Argonne’s Ian Foster outlined a “thought–action fabric” that would let an LLM move from hypothesis to lab execution. Microsoft’s Preeth Chengappa showed how an agentic platform is already stringing together data, models, and tools for problems that range from coolant chemistry to vaccine design. FutureHouse’s Siddharth Narayanan tested whether language agents can reason like junior lab partners and found that new benchmarks and tool-calling scaffolds are beginning to close the gap. University of Michigan’s Karthik Duraisamy argued that none of this will matter unless AI can bridge the abstraction, reasoning, and reality gaps that separate token predictors from causal thinkers.

This plenary session reframed frontier-scale models not as end products but as components in larger, collaborative systems that can couple reasoning engines to experiments, encode provenance and policy, and keep humans in the loop.

A Blueprint for AI-Native Discovery: Thought, Action, and Infrastructure

Ian Foster of Argonne National Laboratory opened the plenary session with a look at how large-scale AI models might move from pattern recognition to actual scientific reasoning and discovery. While language models can now outperform human experts on benchmarks like GPQA, Foster argued that this kind of reasoning still falls short of what science demands. The real question, he said, is how to connect these reasoning systems to the world—how to enable them not just to think but to act.

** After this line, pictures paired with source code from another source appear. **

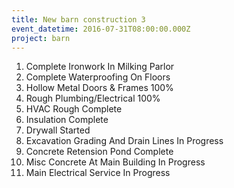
 ```yaml
---
title: New barn construction 3
event_datetime: 2016-07-31T08:00:00.000Z
project: barn
---
```



1. Complete Ironwork In Milking Parlor&nbsp;
2. Complete Waterproofing On Floors
3. Hollow Metal Doors & Frames 100%
4. Rough Plumbing/Electrical 100%
5. HVAC Rough Complete
6. Insulation Complete
7. Drywall Started
8. Excavation Grading And Drain Lines In Progress
9. Concrete Retension Pond Complete
10. Misc Concrete At Main Building In Progress
11. Main Electrical Service In Progress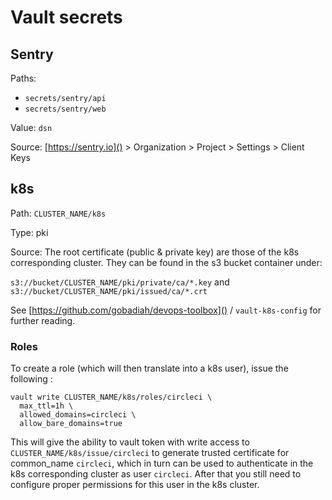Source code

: # Vault secrets

## Sentry

Paths:

* `secrets/sentry/api`
* `secrets/sentry/web`

Value: `dsn`

Source: [https://sentry.io]() > Organization > Project > Settings > Client Keys

## k8s

Path: `CLUSTER_NAME/k8s`

Type: pki

Source: The root certificate (public & private key) are those of the k8s corresponding cluster.
They can be found in the s3 bucket container under:

`s3://bucket/CLUSTER_NAME/pki/private/ca/*.key` and `s3://bucket/CLUSTER_NAME/pki/issued/ca/*.crt`

See [https://github.com/gobadiah/devops-toolbox]() / `vault-k8s-config` for further reading.

### Roles

To create a role (which will then translate into a k8s user), issue the following :

```
vault write CLUSTER_NAME/k8s/roles/circleci \
  max_ttl=1h \
  allowed_domains=circleci \
  allow_bare_domains=true
```

This will give the ability to vault token with write access to `CLUSTER_NAME/k8s/issue/circleci`
to generate trusted certificate for common_name `circleci`, which in turn can be used to authenticate
in the k8s corresponding cluster as user `circleci`. After that you still need to configure proper
permissions for this user in the k8s cluster.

This vision requires what Foster described as an AI-native scientific discovery platform. At its core is a reasoning engine, but that engine must be embedded in a larger framework that includes access to data repositories, simulations, experimental labs, policy constraints, and memory systems that track what has been done and learned. He called this a “thought-action fabric,” a framework that lets AI systems generate hypotheses, run experiments, evaluate outcomes, and learn from results.

Slide courtesy of Ian Foster

“How do we take a reasoning core and link it through what we might call a thought action fabric, something that will allow thoughts by a model to be translated into actions on the world?” Foster said. “How do we create this fabric and link it into the various elements of what a model needs to be able to access?”

To illustrate how such a system might function, Foster walked through a detailed example centered on a familiar challenge at Argonne: discovering a more efficient catalyst for converting carbon dioxide into ethanol. In this imagined scenario, a scientist poses the question to the system, which then mines structured data and scientific literature, proposes a hypothesis, and develops a plan involving simulations, lab assays, and iterative learning. Over the course of about three hours, the system screens thousands of candidate materials, launches high-fidelity simulations on supercomputing systems, conducts experiments in automated labs, and retrains its surrogate models based on new results. It ultimately identifies a promising catalyst, with all actions recorded, policy checked, and results delivered back to the human researcher with full transparency.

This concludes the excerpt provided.